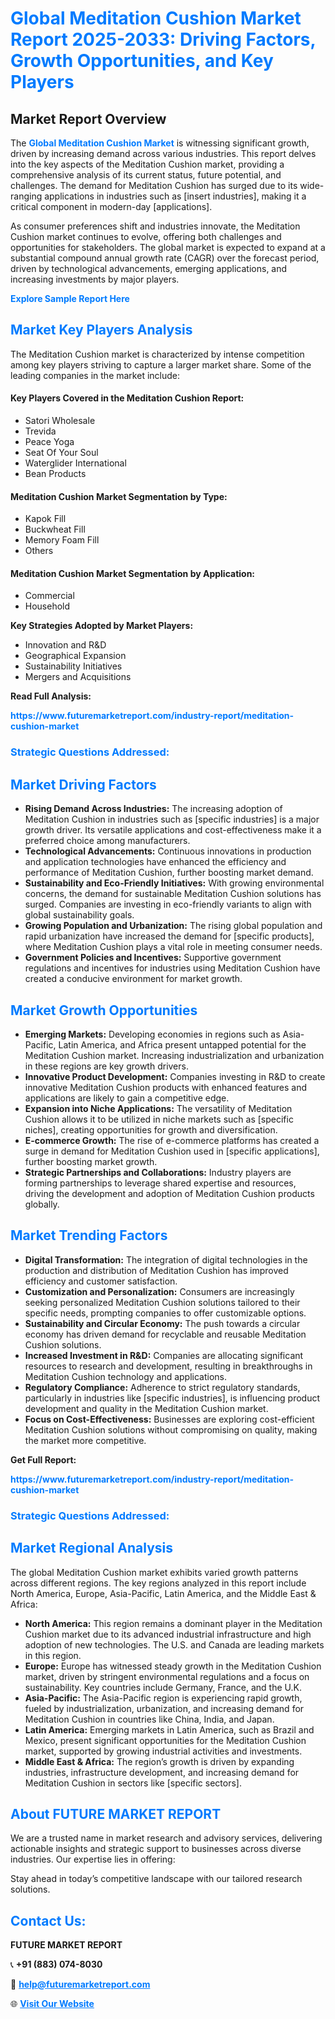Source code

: <h1 style="color: #007BFF;">Global Meditation Cushion Market Report 2025-2033: Driving Factors, Growth Opportunities, and Key Players</h1>

<section id="overview">
<h2>Market Report Overview</h2>
<p>The <a href="https://www.futuremarketreport.com/industry-report/meditation-cushion-market" style="color: #007BFF; text-decoration: none;"><strong>Global Meditation Cushion Market</strong></a> is witnessing significant growth, driven by increasing demand across various industries. This report delves into the key aspects of the Meditation Cushion market, providing a comprehensive analysis of its current status, future potential, and challenges. The demand for Meditation Cushion has surged due to its wide-ranging applications in industries such as [insert industries], making it a critical component in modern-day [applications].</p>
<p>As consumer preferences shift and industries innovate, the Meditation Cushion market continues to evolve, offering both challenges and opportunities for stakeholders. The global market is expected to expand at a substantial compound annual growth rate (CAGR) over the forecast period, driven by technological advancements, emerging applications, and increasing investments by major players.</p>
</section>

<section id="overview">
<p><a href="https://www.futuremarketreport.com/request-sample/reportId=86991" style="color: #007BFF; text-decoration: none;"><strong>Explore Sample Report Here</strong></a></p>
</section>

<section id="key-players">
<h2 style="color: #007BFF;">Market Key Players Analysis</h2>
<p>The Meditation Cushion market is characterized by intense competition among key players striving to capture a larger market share. Some of the leading companies in the market include:</p>
<h4>Key Players Covered in the Meditation Cushion Report:</h4>
<ul><li>Satori Wholesale</li><li>Trevida</li><li>Peace Yoga</li><li>Seat Of Your Soul</li><li>Waterglider International</li><li>Bean Products</li></ul>
<h4>Meditation Cushion Market Segmentation by Type:</h4>
<ul><li>Kapok Fill</li><li>Buckwheat Fill</li><li>Memory Foam Fill</li><li>Others</li></ul>

<h4>Meditation Cushion Market Segmentation by Application:</h4>
<ul><li>Commercial</li><li>Household</li></ul>
<p><strong>Key Strategies Adopted by Market Players:</strong></p>
<ul>
<li>Innovation and R&D</li>
<li>Geographical Expansion</li>
<li>Sustainability Initiatives</li>
<li>Mergers and Acquisitions</li>
</ul>
</section>

<section>
<p><strong>Read Full Analysis: </strong></p><a href="https://www.futuremarketreport.com/industry-report/meditation-cushion-market" style="color: #007BFF; text-decoration: none;"><strong>https://www.futuremarketreport.com/industry-report/meditation-cushion-market</strong></a>
<h3 style="color: #007BFF;">Strategic Questions Addressed:</h3>
</section>

<section id="driving-factors">
<h2 style="color: #007BFF;">Market Driving Factors</h2>
<ul>
<li><strong>Rising Demand Across Industries:</strong> The increasing adoption of Meditation Cushion in industries such as [specific industries] is a major growth driver. Its versatile applications and cost-effectiveness make it a preferred choice among manufacturers.</li>
<li><strong>Technological Advancements:</strong> Continuous innovations in production and application technologies have enhanced the efficiency and performance of Meditation Cushion, further boosting market demand.</li>
<li><strong>Sustainability and Eco-Friendly Initiatives:</strong> With growing environmental concerns, the demand for sustainable Meditation Cushion solutions has surged. Companies are investing in eco-friendly variants to align with global sustainability goals.</li>
<li><strong>Growing Population and Urbanization:</strong> The rising global population and rapid urbanization have increased the demand for [specific products], where Meditation Cushion plays a vital role in meeting consumer needs.</li>
<li><strong>Government Policies and Incentives:</strong> Supportive government regulations and incentives for industries using Meditation Cushion have created a conducive environment for market growth.</li>
</ul>
</section>

<section id="growth-opportunities">
<h2 style="color: #007BFF;">Market Growth Opportunities</h2>
<ul>
<li><strong>Emerging Markets:</strong> Developing economies in regions such as Asia-Pacific, Latin America, and Africa present untapped potential for the Meditation Cushion market. Increasing industrialization and urbanization in these regions are key growth drivers.</li>
<li><strong>Innovative Product Development:</strong> Companies investing in R&D to create innovative Meditation Cushion products with enhanced features and applications are likely to gain a competitive edge.</li>
<li><strong>Expansion into Niche Applications:</strong> The versatility of Meditation Cushion allows it to be utilized in niche markets such as [specific niches], creating opportunities for growth and diversification.</li>
<li><strong>E-commerce Growth:</strong> The rise of e-commerce platforms has created a surge in demand for Meditation Cushion used in [specific applications], further boosting market growth.</li>
<li><strong>Strategic Partnerships and Collaborations:</strong> Industry players are forming partnerships to leverage shared expertise and resources, driving the development and adoption of Meditation Cushion products globally.</li>
</ul>
</section>

<section id="trending-factors">
<h2 style="color: #007BFF;">Market Trending Factors</h2>
<ul>
<li><strong>Digital Transformation:</strong> The integration of digital technologies in the production and distribution of Meditation Cushion has improved efficiency and customer satisfaction.</li>
<li><strong>Customization and Personalization:</strong> Consumers are increasingly seeking personalized Meditation Cushion solutions tailored to their specific needs, prompting companies to offer customizable options.</li>
<li><strong>Sustainability and Circular Economy:</strong> The push towards a circular economy has driven demand for recyclable and reusable Meditation Cushion solutions.</li>
<li><strong>Increased Investment in R&D:</strong> Companies are allocating significant resources to research and development, resulting in breakthroughs in Meditation Cushion technology and applications.</li>
<li><strong>Regulatory Compliance:</strong> Adherence to strict regulatory standards, particularly in industries like [specific industries], is influencing product development and quality in the Meditation Cushion market.</li>
<li><strong>Focus on Cost-Effectiveness:</strong> Businesses are exploring cost-efficient Meditation Cushion solutions without compromising on quality, making the market more competitive.</li>
</ul>
</section>

<section>
<p><strong>Get Full Report: </strong></p><a href="https://www.futuremarketreport.com/industry-report/meditation-cushion-market" style="color: #007BFF; text-decoration: none;"><strong>https://www.futuremarketreport.com/industry-report/meditation-cushion-market</strong></a>
<h3 style="color: #007BFF;">Strategic Questions Addressed:</h3>
</section>


<section id="regional-analysis">
<h2 style="color: #007BFF;">Market Regional Analysis</h2>
<p>The global Meditation Cushion market exhibits varied growth patterns across different regions. The key regions analyzed in this report include North America, Europe, Asia-Pacific, Latin America, and the Middle East & Africa:</p>
<ul>
<li><strong>North America:</strong> This region remains a dominant player in the Meditation Cushion market due to its advanced industrial infrastructure and high adoption of new technologies. The U.S. and Canada are leading markets in this region.</li>
<li><strong>Europe:</strong> Europe has witnessed steady growth in the Meditation Cushion market, driven by stringent environmental regulations and a focus on sustainability. Key countries include Germany, France, and the U.K.</li>
<li><strong>Asia-Pacific:</strong> The Asia-Pacific region is experiencing rapid growth, fueled by industrialization, urbanization, and increasing demand for Meditation Cushion in countries like China, India, and Japan.</li>
<li><strong>Latin America:</strong> Emerging markets in Latin America, such as Brazil and Mexico, present significant opportunities for the Meditation Cushion market, supported by growing industrial activities and investments.</li>
<li><strong>Middle East & Africa:</strong> The region’s growth is driven by expanding industries, infrastructure development, and increasing demand for Meditation Cushion in sectors like [specific sectors].</li>
</ul>
</section>

<footer>
<h2 style="color: #007BFF;">About FUTURE MARKET REPORT</h2>
<p>We are a trusted name in market research and advisory services, delivering actionable insights and strategic support to businesses across diverse industries. Our expertise lies in offering:</p>

<p>Stay ahead in today’s competitive landscape with our tailored research solutions.</p>

<h2 style="color: #007BFF;">Contact Us:</h2>
<p><strong>FUTURE MARKET REPORT</strong></p>
<p>📞 <strong>+91 (883) 074-8030</strong></p>
<p>📧 <strong><a href="mailto:help@futuremarketreport.com" style="color: #007BFF;">help@futuremarketreport.com</a></strong></p>
<p>🌐 <strong><a href="https://www.futuremarketreport.com/" style="color: #007BFF;">Visit Our Website</a></strong></p>
</footer>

....

• [EXERCISE DESCRIPTION]: Among the records above, find each line holding "surged" and list it.

• [WRITTEN SOLUTION]:
<p>The <a href="https://www.futuremarketreport.com/industry-report/meditation-cushion-market" style="color: #007BFF; text-decoration: none;"><strong>Global Meditation Cushion Market</strong></a> is witnessing significant growth, driven by increasing demand across various industries. This report delves into the key aspects of the Meditation Cushion market, providing a comprehensive analysis of its current status, future potential, and challenges. The demand for Meditation Cushion has surged due to its wide-ranging applications in industries such as [insert industries], making it a critical component in modern-day [applications].</p>
<li><strong>Sustainability and Eco-Friendly Initiatives:</strong> With growing environmental concerns, the demand for sustainable Meditation Cushion solutions has surged. Companies are investing in eco-friendly variants to align with global sustainability goals.</li>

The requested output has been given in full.